TASK PROMPT >> Look for "result" in each line of the records, and copy the lines that have it.
[Opening PROVIDED MATERIAL section]
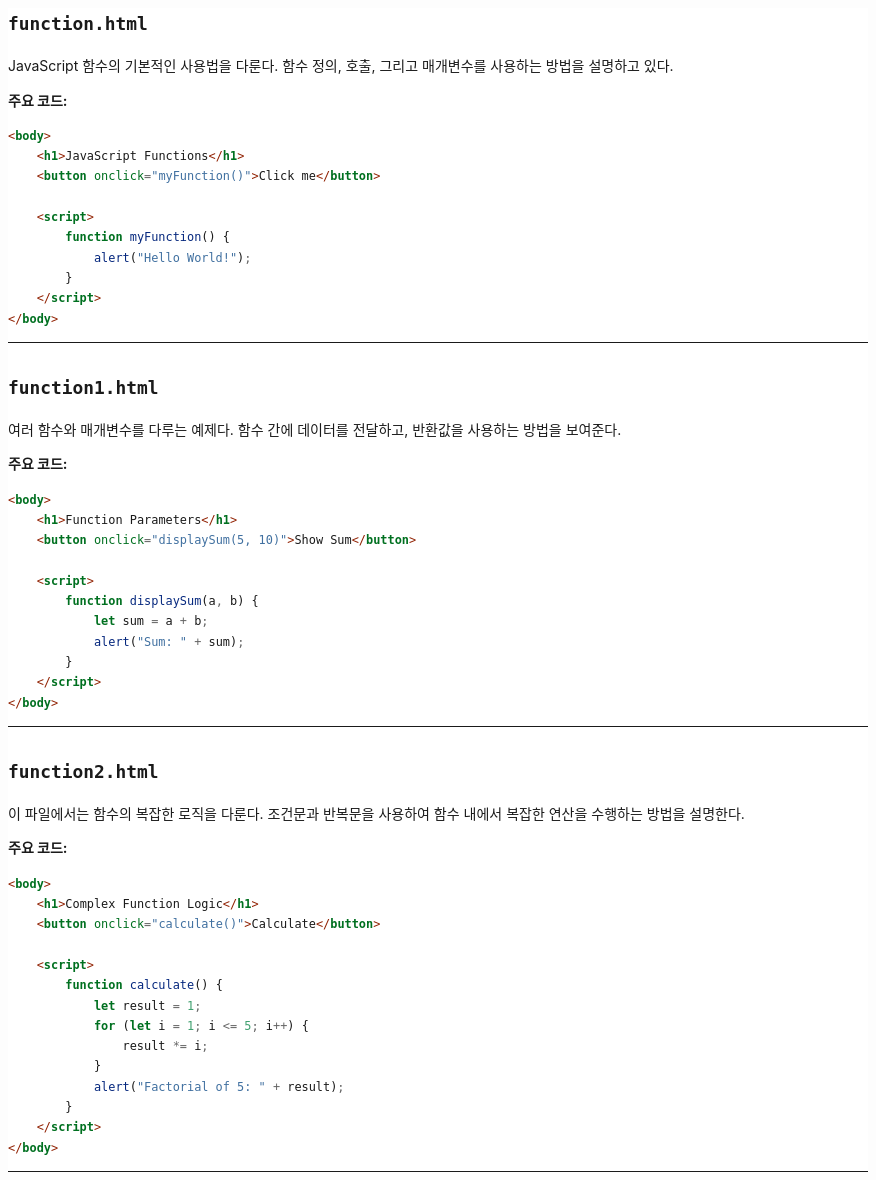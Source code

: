 
## `function.html`

JavaScript 함수의 기본적인 사용법을 다룬다. 함수 정의, 호출, 그리고 매개변수를 사용하는 방법을 설명하고 있다.

**주요 코드:**

```html
<body>
    <h1>JavaScript Functions</h1>
    <button onclick="myFunction()">Click me</button>

    <script>
        function myFunction() {
            alert("Hello World!");
        }
    </script>
</body>
```

---

## `function1.html`

여러 함수와 매개변수를 다루는 예제다. 함수 간에 데이터를 전달하고, 반환값을 사용하는 방법을 보여준다.

**주요 코드:**

```html
<body>
    <h1>Function Parameters</h1>
    <button onclick="displaySum(5, 10)">Show Sum</button>

    <script>
        function displaySum(a, b) {
            let sum = a + b;
            alert("Sum: " + sum);
        }
    </script>
</body>
```

---

## `function2.html`

이 파일에서는 함수의 복잡한 로직을 다룬다. 조건문과 반복문을 사용하여 함수 내에서 복잡한 연산을 수행하는 방법을 설명한다.

**주요 코드:**

```html
<body>
    <h1>Complex Function Logic</h1>
    <button onclick="calculate()">Calculate</button>

    <script>
        function calculate() {
            let result = 1;
            for (let i = 1; i <= 5; i++) {
                result *= i;
            }
            alert("Factorial of 5: " + result);
        }
    </script>
</body>
```

---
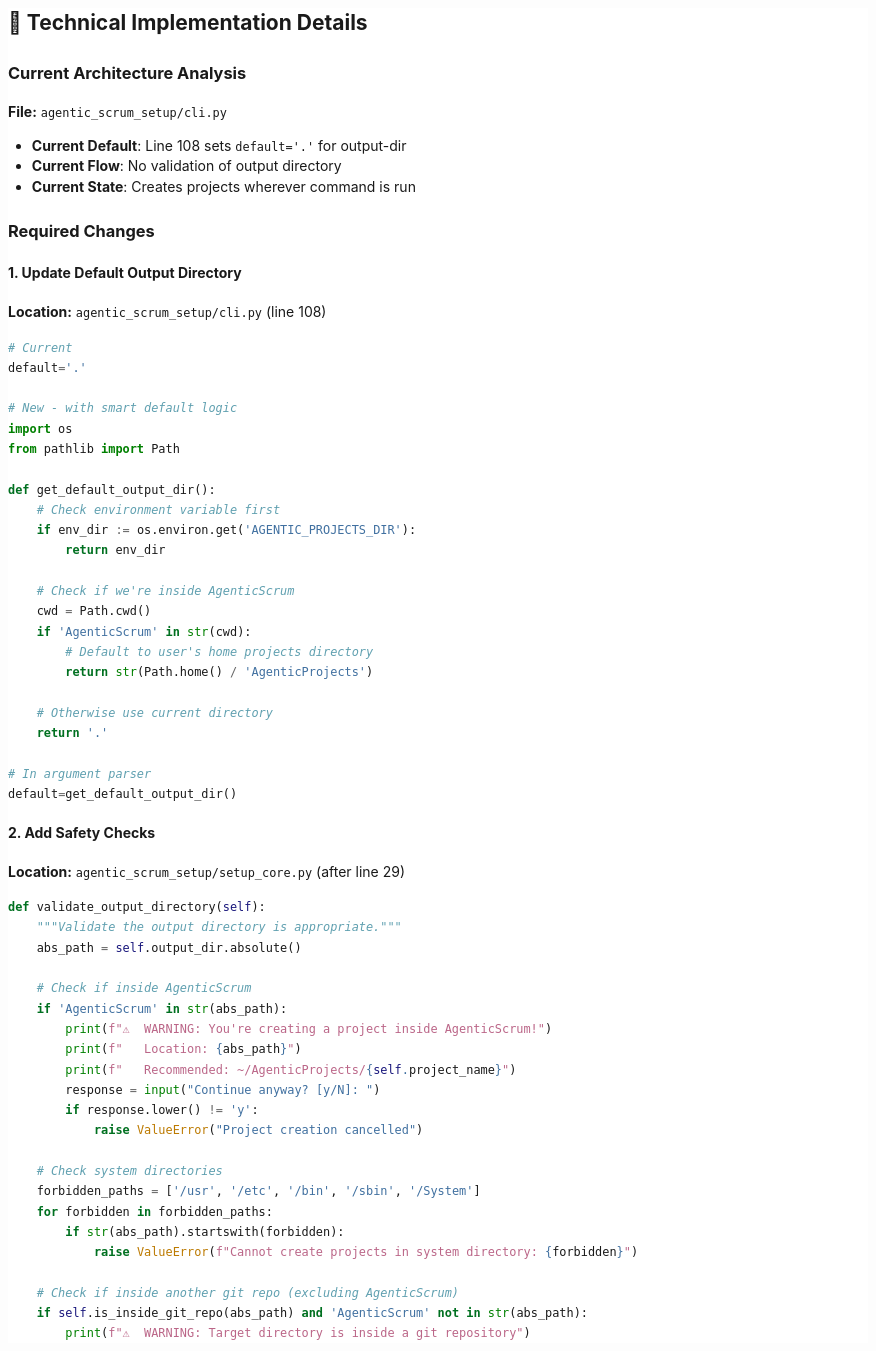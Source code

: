 ## 🔧 Technical Implementation Details

### Current Architecture Analysis
**File:** `agentic_scrum_setup/cli.py`
- **Current Default**: Line 108 sets `default='.'` for output-dir
- **Current Flow**: No validation of output directory
- **Current State**: Creates projects wherever command is run

### Required Changes

#### 1. Update Default Output Directory
**Location:** `agentic_scrum_setup/cli.py` (line 108)
```python
# Current
default='.'

# New - with smart default logic
import os
from pathlib import Path

def get_default_output_dir():
    # Check environment variable first
    if env_dir := os.environ.get('AGENTIC_PROJECTS_DIR'):
        return env_dir
    
    # Check if we're inside AgenticScrum
    cwd = Path.cwd()
    if 'AgenticScrum' in str(cwd):
        # Default to user's home projects directory
        return str(Path.home() / 'AgenticProjects')
    
    # Otherwise use current directory
    return '.'

# In argument parser
default=get_default_output_dir()
```

#### 2. Add Safety Checks
**Location:** `agentic_scrum_setup/setup_core.py` (after line 29)
```python
def validate_output_directory(self):
    """Validate the output directory is appropriate."""
    abs_path = self.output_dir.absolute()
    
    # Check if inside AgenticScrum
    if 'AgenticScrum' in str(abs_path):
        print(f"⚠️  WARNING: You're creating a project inside AgenticScrum!")
        print(f"   Location: {abs_path}")
        print(f"   Recommended: ~/AgenticProjects/{self.project_name}")
        response = input("Continue anyway? [y/N]: ")
        if response.lower() != 'y':
            raise ValueError("Project creation cancelled")
    
    # Check system directories
    forbidden_paths = ['/usr', '/etc', '/bin', '/sbin', '/System']
    for forbidden in forbidden_paths:
        if str(abs_path).startswith(forbidden):
            raise ValueError(f"Cannot create projects in system directory: {forbidden}")
    
    # Check if inside another git repo (excluding AgenticScrum)
    if self.is_inside_git_repo(abs_path) and 'AgenticScrum' not in str(abs_path):
        print(f"⚠️  WARNING: Target directory is inside a git repository")
```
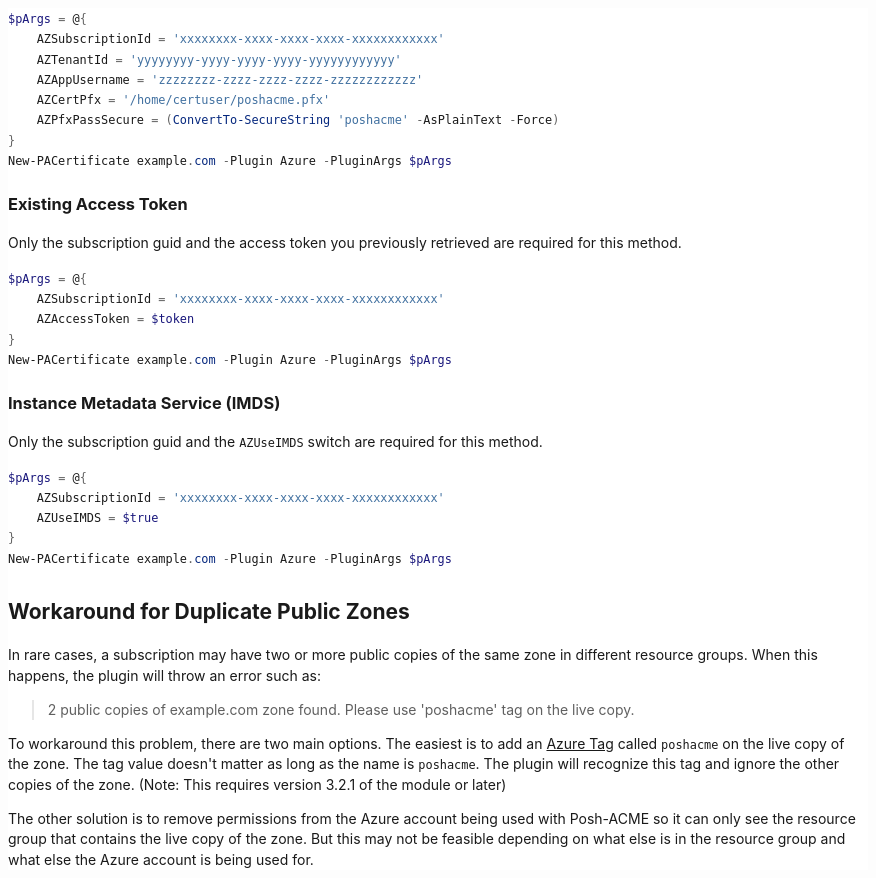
 ```powershell
$pArgs = @{
    AZSubscriptionId = 'xxxxxxxx-xxxx-xxxx-xxxx-xxxxxxxxxxxx'
    AZTenantId = 'yyyyyyyy-yyyy-yyyy-yyyy-yyyyyyyyyyyy'
    AZAppUsername = 'zzzzzzzz-zzzz-zzzz-zzzz-zzzzzzzzzzzz'
    AZCertPfx = '/home/certuser/poshacme.pfx'
    AZPfxPassSecure = (ConvertTo-SecureString 'poshacme' -AsPlainText -Force)
}
New-PACertificate example.com -Plugin Azure -PluginArgs $pArgs
```

### Existing Access Token

Only the subscription guid and the access token you previously retrieved are required for this method.

```powershell
$pArgs = @{
    AZSubscriptionId = 'xxxxxxxx-xxxx-xxxx-xxxx-xxxxxxxxxxxx'
    AZAccessToken = $token
}
New-PACertificate example.com -Plugin Azure -PluginArgs $pArgs
```

### Instance Metadata Service (IMDS)

Only the subscription guid and the `AZUseIMDS` switch are required for this method.

```powershell
$pArgs = @{
    AZSubscriptionId = 'xxxxxxxx-xxxx-xxxx-xxxx-xxxxxxxxxxxx'
    AZUseIMDS = $true
}
New-PACertificate example.com -Plugin Azure -PluginArgs $pArgs
```

## Workaround for Duplicate Public Zones

In rare cases, a subscription may have two or more public copies of the same zone in different resource groups. When this happens, the plugin will throw an error such as:

> 2 public copies of example.com zone found. Please use 'poshacme' tag on the live copy.

To workaround this problem, there are two main options. The easiest is to add an [Azure Tag](https://docs.microsoft.com/en-us/azure/azure-resource-manager/resource-group-using-tags) called `poshacme` on the live copy of the zone. The tag value doesn't matter as long as the name is `poshacme`. The plugin will recognize this tag and ignore the other copies of the zone. (Note: This requires version 3.2.1 of the module or later)

The other solution is to remove permissions from the Azure account being used with Posh-ACME so it can only see the resource group that contains the live copy of the zone. But this may not be feasible depending on what else is in the resource group and what else the Azure account is being used for.
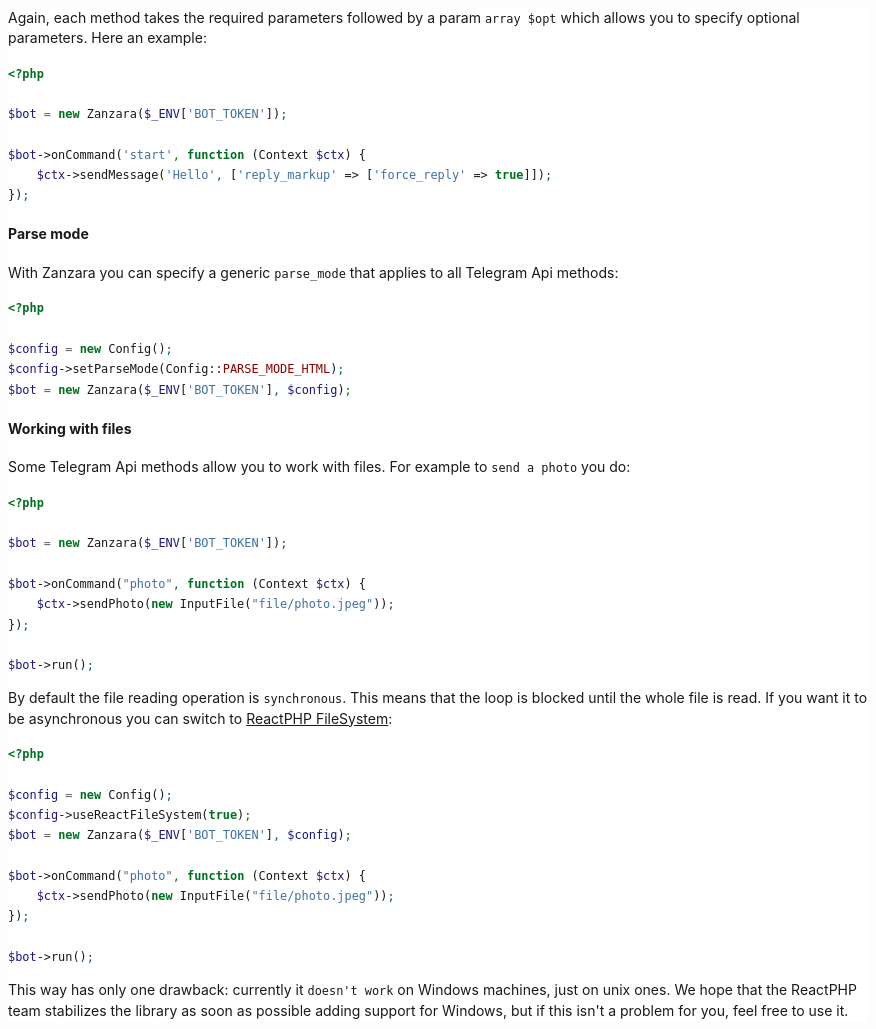 Again, each method takes the required parameters followed by a param ```array $opt``` which allows you to specify
optional parameters. Here an example:
```php
<?php

$bot = new Zanzara($_ENV['BOT_TOKEN']);

$bot->onCommand('start', function (Context $ctx) {
    $ctx->sendMessage('Hello', ['reply_markup' => ['force_reply' => true]]);
});
```
#### Parse mode
With Zanzara you can specify a generic ```parse_mode``` that applies to all Telegram Api methods:
```php
<?php

$config = new Config();
$config->setParseMode(Config::PARSE_MODE_HTML);
$bot = new Zanzara($_ENV['BOT_TOKEN'], $config);
```

#### Working with files
Some Telegram Api methods allow you to work with files. For example to ```send a photo``` you do:
```php
<?php

$bot = new Zanzara($_ENV['BOT_TOKEN']);

$bot->onCommand("photo", function (Context $ctx) {
    $ctx->sendPhoto(new InputFile("file/photo.jpeg"));
});

$bot->run();
```
By default the file reading operation is ```synchronous```. This means that the loop is blocked until the whole file
is read.
If you want it to be asynchronous you can switch to [ReactPHP FileSystem](https://github.com/reactphp/filesystem):
```php
<?php

$config = new Config();
$config->useReactFileSystem(true);
$bot = new Zanzara($_ENV['BOT_TOKEN'], $config);

$bot->onCommand("photo", function (Context $ctx) {
    $ctx->sendPhoto(new InputFile("file/photo.jpeg"));
});

$bot->run();
```
This way has only one drawback: currently it ```doesn't work``` on Windows machines, just on unix ones.
We hope that the ReactPHP team stabilizes the library as soon as possible adding support for Windows, but if this isn't
a problem for you, feel free to use it.
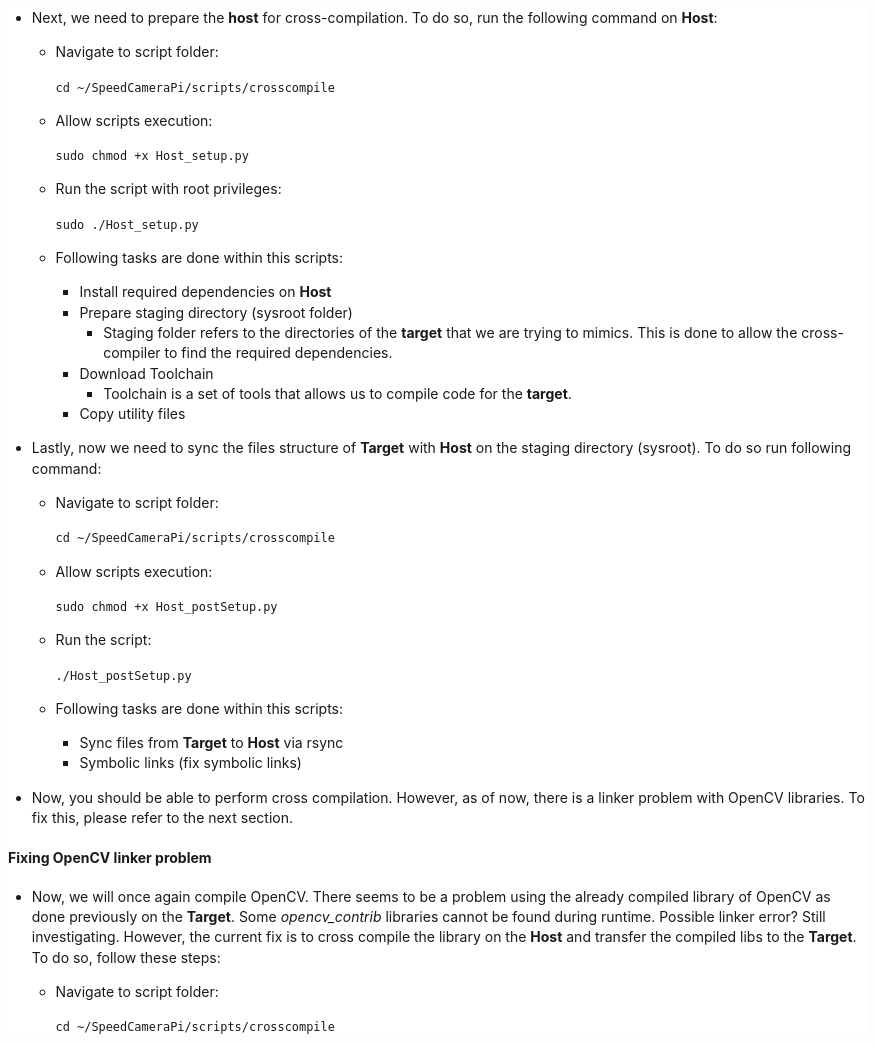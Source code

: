 - Next, we need to prepare the **host** for cross-compilation. To do so, run the
  following command on **Host**:

  - Navigate to script folder:

        cd ~/SpeedCameraPi/scripts/crosscompile

  - Allow scripts execution:

        sudo chmod +x Host_setup.py

  - Run the script with root privileges:

        sudo ./Host_setup.py

  - Following tasks are done within this scripts:
    - Install required dependencies on **Host**
    - Prepare staging directory (sysroot folder)
      - Staging folder refers to the directories of the **target** that we are
        trying to mimics. This is done to allow the cross-compiler to find the
        required dependencies.
    - Download Toolchain
      - Toolchain is a set of tools that allows us to compile code for the
        **target**.
    - Copy utility files

- Lastly, now we need to sync the files structure of **Target** with **Host** on the staging directory (sysroot). To do so run following command:

  - Navigate to script folder:

        cd ~/SpeedCameraPi/scripts/crosscompile

  - Allow scripts execution:

        sudo chmod +x Host_postSetup.py

  - Run the script:
  
        ./Host_postSetup.py

  - Following tasks are done within this scripts:
    - Sync files from **Target** to **Host** via rsync
    - Symbolic links (fix symbolic links)

- Now, you should be able to perform cross compilation. However, as of now, there is a linker problem with OpenCV libraries. To fix this, please refer to the next section.

#### Fixing OpenCV linker problem

- Now, we will once again compile OpenCV. There seems to be a problem using the
  already compiled library of OpenCV as done previously on the **Target**. Some
  _opencv_contrib_ libraries cannot be found during runtime. Possible linker
  error? Still investigating. However, the current fix is to cross compile the
  library on the **Host** and transfer the compiled libs to the **Target**. To
  do so, follow these steps:

  - Navigate to script folder:

        cd ~/SpeedCameraPi/scripts/crosscompile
[Closing PROVIDED MATERIAL section]
EXPECTED ANSWER >>
            let result = 1;
                result *= i;
            alert("Factorial of 5: " + result);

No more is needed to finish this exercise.